• WHAT TO WORK ON:
From the first line to the last, copy the data exactly and drop the pictures.

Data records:
....................
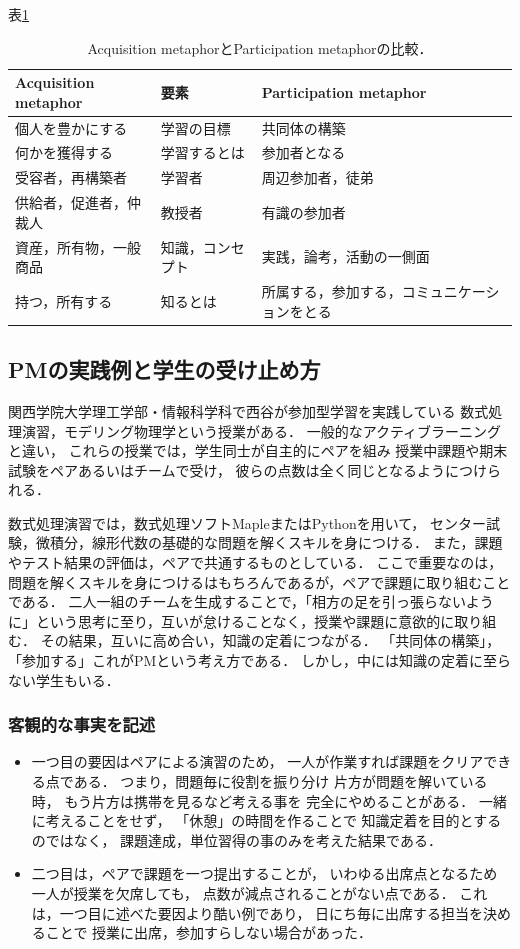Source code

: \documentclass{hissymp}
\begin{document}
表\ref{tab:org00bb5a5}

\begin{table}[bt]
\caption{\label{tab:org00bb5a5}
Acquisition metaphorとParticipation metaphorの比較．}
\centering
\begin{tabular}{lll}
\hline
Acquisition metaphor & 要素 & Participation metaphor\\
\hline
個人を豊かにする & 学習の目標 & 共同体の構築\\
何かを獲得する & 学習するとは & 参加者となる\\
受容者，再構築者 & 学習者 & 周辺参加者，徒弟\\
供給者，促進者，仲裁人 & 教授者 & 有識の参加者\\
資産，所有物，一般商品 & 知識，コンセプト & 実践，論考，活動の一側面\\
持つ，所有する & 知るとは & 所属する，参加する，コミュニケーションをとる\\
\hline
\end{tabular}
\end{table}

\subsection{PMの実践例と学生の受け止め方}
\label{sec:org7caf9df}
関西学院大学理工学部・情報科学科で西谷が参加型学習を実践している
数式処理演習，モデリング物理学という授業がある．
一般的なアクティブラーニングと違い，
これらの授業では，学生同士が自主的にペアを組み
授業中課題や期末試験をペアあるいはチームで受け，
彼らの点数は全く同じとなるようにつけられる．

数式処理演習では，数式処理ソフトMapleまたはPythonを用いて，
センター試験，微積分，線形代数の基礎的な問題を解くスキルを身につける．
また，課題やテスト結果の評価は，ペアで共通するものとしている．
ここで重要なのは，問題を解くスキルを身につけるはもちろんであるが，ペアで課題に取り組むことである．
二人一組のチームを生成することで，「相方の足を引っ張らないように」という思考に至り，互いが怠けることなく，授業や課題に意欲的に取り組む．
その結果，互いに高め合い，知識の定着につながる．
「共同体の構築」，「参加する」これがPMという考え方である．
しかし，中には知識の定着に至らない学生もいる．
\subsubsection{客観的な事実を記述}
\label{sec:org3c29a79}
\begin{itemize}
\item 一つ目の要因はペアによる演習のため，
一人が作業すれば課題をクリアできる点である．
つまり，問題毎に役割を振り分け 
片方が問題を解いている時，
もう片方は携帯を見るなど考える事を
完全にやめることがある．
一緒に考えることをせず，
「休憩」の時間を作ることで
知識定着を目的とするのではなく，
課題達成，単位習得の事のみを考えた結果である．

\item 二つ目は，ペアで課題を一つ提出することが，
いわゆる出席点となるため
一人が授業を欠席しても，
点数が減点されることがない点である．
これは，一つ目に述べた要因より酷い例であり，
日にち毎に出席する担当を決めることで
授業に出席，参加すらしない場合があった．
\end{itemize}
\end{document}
....................
• YOUR SOLUTION:
Source code

: \documentclass{hissymp}
\begin{document}
表\ref{tab:org00bb5a5}

\begin{table}[bt]
\caption{\label{tab:org00bb5a5}
Acquisition metaphorとParticipation metaphorの比較．}
\centering
\begin{tabular}{lll}
\hline
Acquisition metaphor & 要素 & Participation metaphor\\
\hline
個人を豊かにする & 学習の目標 & 共同体の構築\\
何かを獲得する & 学習するとは & 参加者となる\\
受容者，再構築者 & 学習者 & 周辺参加者，徒弟\\
供給者，促進者，仲裁人 & 教授者 & 有識の参加者\\
資産，所有物，一般商品 & 知識，コンセプト & 実践，論考，活動の一側面\\
持つ，所有する & 知るとは & 所属する，参加する，コミュニケーションをとる\\
\hline
\end{tabular}
\end{table}

\subsection{PMの実践例と学生の受け止め方}
\label{sec:org7caf9df}
関西学院大学理工学部・情報科学科で西谷が参加型学習を実践している
数式処理演習，モデリング物理学という授業がある．
一般的なアクティブラーニングと違い，
これらの授業では，学生同士が自主的にペアを組み
授業中課題や期末試験をペアあるいはチームで受け，
彼らの点数は全く同じとなるようにつけられる．

数式処理演習では，数式処理ソフトMapleまたはPythonを用いて，
センター試験，微積分，線形代数の基礎的な問題を解くスキルを身につける．
また，課題やテスト結果の評価は，ペアで共通するものとしている．
ここで重要なのは，問題を解くスキルを身につけるはもちろんであるが，ペアで課題に取り組むことである．
二人一組のチームを生成することで，「相方の足を引っ張らないように」という思考に至り，互いが怠けることなく，授業や課題に意欲的に取り組む．
その結果，互いに高め合い，知識の定着につながる．
「共同体の構築」，「参加する」これがPMという考え方である．
しかし，中には知識の定着に至らない学生もいる．
\subsubsection{客観的な事実を記述}
\label{sec:org3c29a79}
\begin{itemize}
\item 一つ目の要因はペアによる演習のため，
一人が作業すれば課題をクリアできる点である．
つまり，問題毎に役割を振り分け 
片方が問題を解いている時，
もう片方は携帯を見るなど考える事を
完全にやめることがある．
一緒に考えることをせず，
「休憩」の時間を作ることで
知識定着を目的とするのではなく，
課題達成，単位習得の事のみを考えた結果である．

\item 二つ目は，ペアで課題を一つ提出することが，
いわゆる出席点となるため
一人が授業を欠席しても，
点数が減点されることがない点である．
これは，一つ目に述べた要因より酷い例であり，
日にち毎に出席する担当を決めることで
授業に出席，参加すらしない場合があった．
\end{itemize}
\end{document}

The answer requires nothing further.